Писатели порой (не очень часто) говорят друг с другом о литературных проблемах; эти беседы или споры помогают осмыслить многое. Но можно ли спорить о мастерстве в огромном зале, среди тушей и оваций? Не думаю. Да и назначение съезда было другим. Читатели увидели, что мы с ними, что есть у нас общая цель. Мы, в свою очередь, поняли, как заинтересованы в нашей работе миллионы людей; это заставило нас еще серьезней призадуматься над ответственностью писателя. Съезд собрался накануне чрезвычайно трудного десятилетия. Мы видели звериный оскал фашизма. Как бы ни были велики наши художественные раздоры, порой связанная с ними неприязнь, мы показали тем, кто хотел это понять, что боевая выручка для нас - не абстрактное понятие. Это дал съезд, и большего, я думаю, он дать не мог.

Все же по наивности или по свойствам характера я, как и некоторые другие, ввязался в литературный спор. Я, например, осмелился усомниться в полезности коллективных работ писателей. Алексей Максимович, отвечая мне, сказал, что я так говорю «по недоразумению, по незнакомству с их техническим смыслом».

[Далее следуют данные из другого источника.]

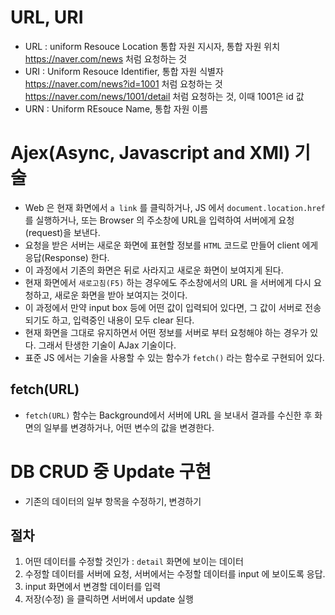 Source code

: # URL, URI

- URL : uniform Resouce Location 통합 자원 지시자, 통합 자원 위치
  https://naver.com/news 처럼 요청하는 것
- URI : Uniform Resouce Identifier, 통합 자원 식별자  
  https://naver.com/news?id=1001 처럼 요청하는 것  
  https://naver.com/news/1001/detail 처럼 요청하는 것, 이때 1001은 id 값
- URN : Uniform REsouce Name, 통합 자원 이름

# Ajex(Async, Javascript and XMl) 기술

- Web 은 현재 화면에서 `a link` 를 클릭하거나, JS 에서 `document.location.href` 를 실행하거나, 또는 Browser 의 주소창에 URL을 입력하여 서버에게 요청(request)을 보낸다.
- 요청을 받은 서버는 새로운 화면에 표현할 정보를 `HTML` 코드로 만들어 client 에게 응답(Response) 한다.
- 이 과정에서 기존의 화면은 뒤로 사라지고 새로운 화면이 보여지게 된다.
- 현재 화면에서 `새로고침(F5)` 하는 경우에도 주소창에서의 URL 을 서버에게 다시 요청하고, 새로운 화면을 받아 보여지는 것이다.
- 이 과정에서 만약 input box 등에 어떤 값이 입력되어 있다면, 그 값이 서버로 전송되기도 하고, 입력중인 내용이 모두 clear 된다.
- 현재 화면을 그대로 유지하면서 어떤 정보를 서버로 부터 요청해야 하는 경우가 있다. 그래서 탄생한 기술이 AJax 기술이다.
- 표준 JS 에서는 기술을 사용할 수 있는 함수가 `fetch()` 라는 함수로 구현되어 있다.

## fetch(URL)

- `fetch(URL)` 함수는 Background에서 서버에 URL 을 보내서 결과를 수신한 후 화면의 일부를 변경하거나, 어떤 변수의 값을 변경한다.

# DB CRUD 중 Update 구현

- 기존의 데이터의 일부 항목을 수정하기, 변경하기

## 절차

1. 어떤 데이터를 수정할 것인가 : `detail` 화면에 보이는 데이터
2. 수정할 데이터를 서버에 요청, 서버에서는 수정할 데이터를 input 에
   보이도록 응답.
3. input 화면에서 변경할 데이터를 입력
4. 저장(수정) 을 클릭하면 서버에서 update 실행
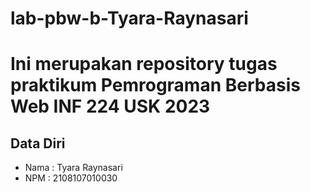 # lab-pbw-b-Tyara-Raynasari

# Ini merupakan repository tugas praktikum Pemrograman Berbasis Web INF 224 USK 2023
 
## Data Diri
 
- Nama : Tyara Raynasari 
- NPM  : 2108107010030
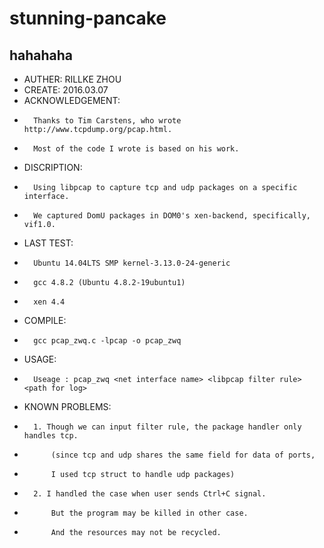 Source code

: # stunning-pancake
## hahahaha

*	AUTHER: RILLKE ZHOU
*	CREATE: 2016.03.07
*	ACKNOWLEDGEMENT:
*		Thanks to Tim Carstens, who wrote http://www.tcpdump.org/pcap.html.
*		Most of the code I wrote is based on his work.
*	DISCRIPTION:
*		Using libpcap to capture tcp and udp packages on a specific interface.
*		We captured DomU packages in DOM0's xen-backend, specifically, vif1.0.
*	LAST TEST: 
*		Ubuntu 14.04LTS SMP kernel-3.13.0-24-generic
*		gcc 4.8.2 (Ubuntu 4.8.2-19ubuntu1) 
*		xen 4.4
*	COMPILE:
*		gcc pcap_zwq.c -lpcap -o pcap_zwq
*	USAGE:
*		Useage : pcap_zwq <net interface name> <libpcap filter rule> <path for log>
*	KNOWN PROBLEMS:
*		1. Though we can input filter rule, the package handler only handles tcp.
*			(since tcp and udp shares the same field for data of ports, 
*			I used tcp struct to handle udp packages)
*		2. I handled the case when user sends Ctrl+C signal. 
*			But the program may be killed in other case.
*			And the resources may not be recycled.
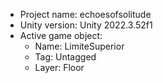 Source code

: <!-- UNITY CODE ASSIST INSTRUCTIONS START -->
- Project name: echoesofsolitude
- Unity version: Unity 2022.3.52f1
- Active game object:
  - Name: LimiteSuperior
  - Tag: Untagged
  - Layer: Floor
<!-- UNITY CODE ASSIST INSTRUCTIONS END --> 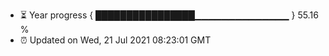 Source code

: - ⏳ Year progress { ████████████████▁▁▁▁▁▁▁▁▁▁▁▁▁▁ } 55.16 %
- ⏰ Updated on Wed, 21 Jul 2021 08:23:01 GMT

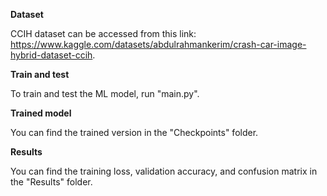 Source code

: **Dataset**

CCIH dataset can be accessed from this link: https://www.kaggle.com/datasets/abdulrahmankerim/crash-car-image-hybrid-dataset-ccih.


**Train and test**

To train and test the ML model, run "main.py".

**Trained model**

You can find the trained version in the "Checkpoints" folder.

**Results**

You can find the training loss, validation accuracy, and confusion matrix in the "Results" folder.
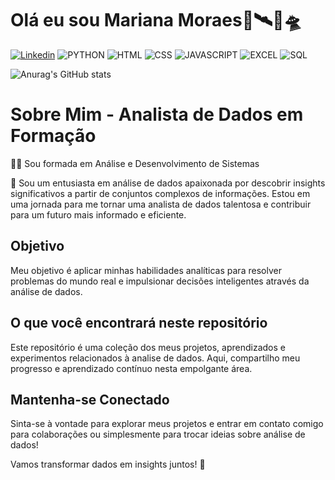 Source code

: 
# Olá eu sou Mariana Moraes🔋🛰️🚀🛸
[![Linkedin](https://img.shields.io/badge/LinkedIn-0077B5?style=for-the-badge&logo=linkedin&logoColor=white)](https://www.linkedin.com/in/mariana-moraes-92a96726b?utm_source=share&utm_campaign=share_via&utm_content=profile&utm_medium=android_app) ![PYTHON](https://img.shields.io/badge/Python-14354C?style=for-the-badge&logo=python&logoColor=white)  ![HTML](https://img.shields.io/badge/HTML5-E34F26?style=for-the-badge&logo=html5&logoColor=white) ![CSS](https://img.shields.io/badge/CSS-239120?&style=for-the-badge&logo=css3&logoColor=white) ![JAVASCRIPT](https://img.shields.io/badge/JavaScript-F7DF1E?style=for-the-badge&logo=javascript&logoColor=black) ![EXCEL](https://img.shields.io/badge/Microsoft_Excel-217346?style=for-the-badge&logo=microsoft-excel&logoColor=white) ![SQL](https://img.shields.io/badge/MySQL-00000F?style=for-the-badge&logo=mysql&logoColor=white)


![Anurag's GitHub stats](https://github-readme-stats.vercel.app/api?username=anuraghazra&show_icons=true)

# Sobre Mim - Analista de Dados em Formação
 👩‍💻 Sou formada em Análise e Desenvolvimento de Sistemas
 
 👋 Sou um entusiasta em análise de dados apaixonada por descobrir insights significativos a partir de conjuntos complexos de informações. Estou em uma jornada para me tornar uma analista de dados talentosa e contribuir para um futuro mais informado e eficiente.

## Objetivo

Meu objetivo é aplicar minhas habilidades analíticas para resolver problemas do mundo real e impulsionar decisões inteligentes através da análise de dados.

## O que você encontrará neste repositório

Este repositório é uma coleção dos meus projetos, aprendizados e experimentos relacionados à analise de dados. Aqui, compartilho meu progresso e aprendizado contínuo nesta empolgante área.

## Mantenha-se Conectado


Sinta-se à vontade para explorar meus projetos e entrar em contato comigo para colaborações ou simplesmente para trocar ideias sobre análise de dados!

Vamos transformar dados em insights juntos! 🚀
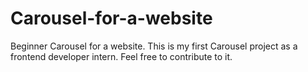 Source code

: # Carousel-for-a-website
Beginner Carousel for a website. This is my first Carousel project as a frontend developer intern. Feel free to contribute to it.  
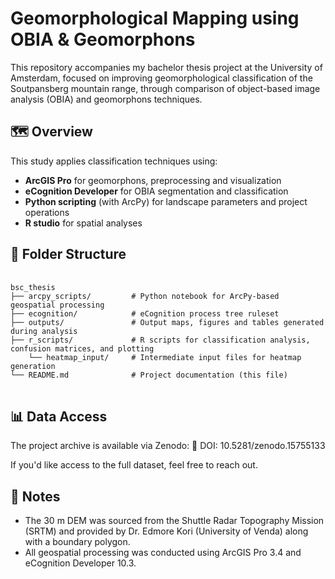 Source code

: # Geomorphological Mapping using OBIA & Geomorphons

This repository accompanies my bachelor thesis project at the University of Amsterdam, focused on improving geomorphological classification of the Soutpansberg mountain range, through comparison of object-based image analysis (OBIA) and geomorphons techniques.


## 🗺️ Overview

This study applies classification techniques using:
- **ArcGIS Pro** for geomorphons, preprocessing and visualization
- **eCognition Developer** for OBIA segmentation and classification
- **Python scripting** (with ArcPy) for landscape parameters and project operations
- **R studio** for spatial analyses


## 📁 Folder Structure
<pre> <code>
bsc_thesis
├── arcpy_scripts/         # Python notebook for ArcPy-based geospatial processing
├── ecognition/            # eCognition process tree ruleset
├── outputs/               # Output maps, figures and tables generated during analysis
├── r_scripts/             # R scripts for classification analysis, confusion matrices, and plotting
    └── heatmap_input/     # Intermediate input files for heatmap generation
└── README.md              # Project documentation (this file)
</code> </pre>


## 📊 Data Access

The project archive is available via Zenodo:
🔗 DOI: 10.5281/zenodo.15755133

If you'd like access to the full dataset, feel free to reach out.


## 📌 Notes
* The 30 m DEM was sourced from the Shuttle Radar Topography Mission (SRTM) and  provided by Dr. Edmore Kori (University of Venda) along with a boundary polygon.
* All geospatial processing was conducted using ArcGIS Pro 3.4 and eCognition Developer 10.3.
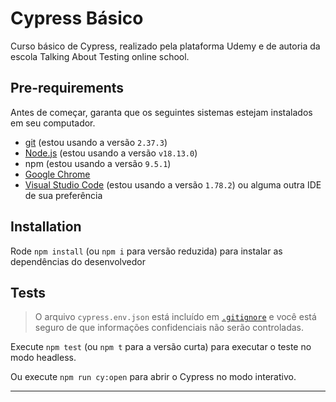 # Cypress Básico

Curso básico de Cypress, realizado pela plataforma Udemy e de autoria da escola Talking About Testing online school.

## Pre-requirements

Antes de começar, garanta que os seguintes sistemas estejam instalados em seu computador.

- [git](https://git-scm.com/) (estou usando a versão `2.37.3`) 
- [Node.js](https://nodejs.org/en/) (estou usando a versão `v18.13.0`)
- npm (estou usando a versão `9.5.1`)
- [Google Chrome](https://www.google.com/intl/pt_br/chrome/) 
- [Visual Studio Code](https://code.visualstudio.com/) (estou usando a versão `1.78.2`) ou alguma outra IDE de sua preferência

## Installation

Rode `npm install` (ou `npm i` para versão reduzida) para instalar as dependências do desenvolvedor

## Tests

> O arquivo `cypress.env.json` está incluído em [`.gitignore`](./.gitignore) e você está seguro de que informações confidenciais não serão controladas.

Execute `npm test` (ou `npm t` para a versão curta) para executar o teste no modo headless.

Ou execute `npm run cy:open` para abrir o Cypress no modo interativo.



___ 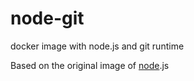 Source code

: # node-git

docker image with node.js and git runtime

Based on the original image of [node](https://github.com/nodejs/docker-node).js
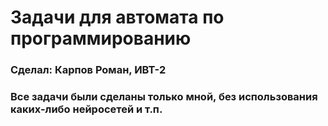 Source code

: # Задачи для автомата по программированию
### Сделал: Карпов Роман, ИВТ-2

### **Все задачи были сделаны только мной, без использования каких-либо нейросетей и т.п.** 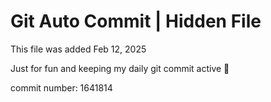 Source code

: # Git Auto Commit | Hidden File

This file was added Feb 12, 2025

Just for fun and keeping my daily git commit active 🤪

commit number: 1641814
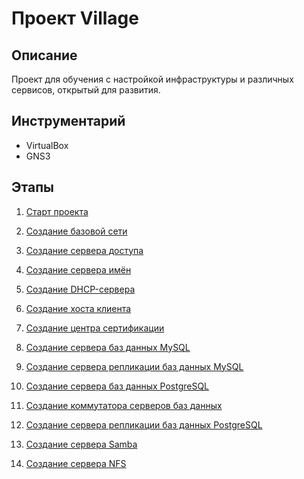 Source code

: # Проект Village

## Описание

Проект для обучения с настройкой инфраструктуры и различных сервисов, открытый для развития.

## Инструментарий

* VirtualBox
* GNS3

## Этапы

1. [Старт проекта](start.md)

2. [Создание базовой сети](base-network.md)

3. [Создание сервера доступа](access.md)

4. [Создание сервера имён](ns.md)

5. [Создание DHCP-сервера](dhcp.md)

6. [Создание хоста клиента](client.md)

7. [Создание центра сертификации](ca.md)

8. [Создание сервера баз данных MySQL](mysql.md)

9. [Создание сервера репликации баз данных MySQL](mysql-replication.md)

10. [Создание сервера баз данных PostgreSQL](postgresql.md)

11. [Создание коммутатора серверов баз данных](db-server-switch.md)

12. [Создание сервера репликации баз данных PostgreSQL](postgresql-replication.md)

13. [Создание сервера Samba](smb.md)

14. [Создание сервера NFS](nfs.md)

Горький потом сказал мне: «Вы против коллективной работы, потому что думаете о писателях грамотных. Наверно, мало читаете, что Теперь печатают. Разве я предлагаю Бабелю писать вместе с Панферовым? Бабель писать умеет, у него свои темы. Да я могу назвать и других - Тынянова, Леонова, Федина. А молодые… Они не только не умеют писать, не знают, как подступиться…» Признаюсь, Алексей Максимович меня не убедил. Я думал прежде всего о нем самом: он научился писать, нашел свои темы, никто ему ничего не разжевывал. Да и в 1934 году я видел писателей, прошедших трудную школу жизни и нашедших свой путь. В книгах наших великих предшественников они находили те уроки, которых напрасно было ждать от бригадиров литературных бригад или от профессоров проектировавшегося Литературного института. Обидно мне другое - что с Горьким я познакомился слишком поздно. Дважды я с ним беседовал, часто на него глядел во время съезда. Меня поражала в нем прирожденная талантливость, она чувствовалась в любом его жесте. Выступая с докладом, он вдруг закашлялся, приступ был долгим, и зал замер: все знали, что Алексей Максимович болен. Его раздражал резкий свет прожекторов. Когда мы ужинали у пего на даче, он вдруг встал и с виноватой усмешкой сказал, что просит его простить - устал, должен лечь. Бабель, хорошо знавший Алексея Максимовича, говорил мне: «Ему плохо. После смерти Максима он сдал. Не тот Горький…» Наверно, он был прав, а «того» Горького мне увидеть не удалось.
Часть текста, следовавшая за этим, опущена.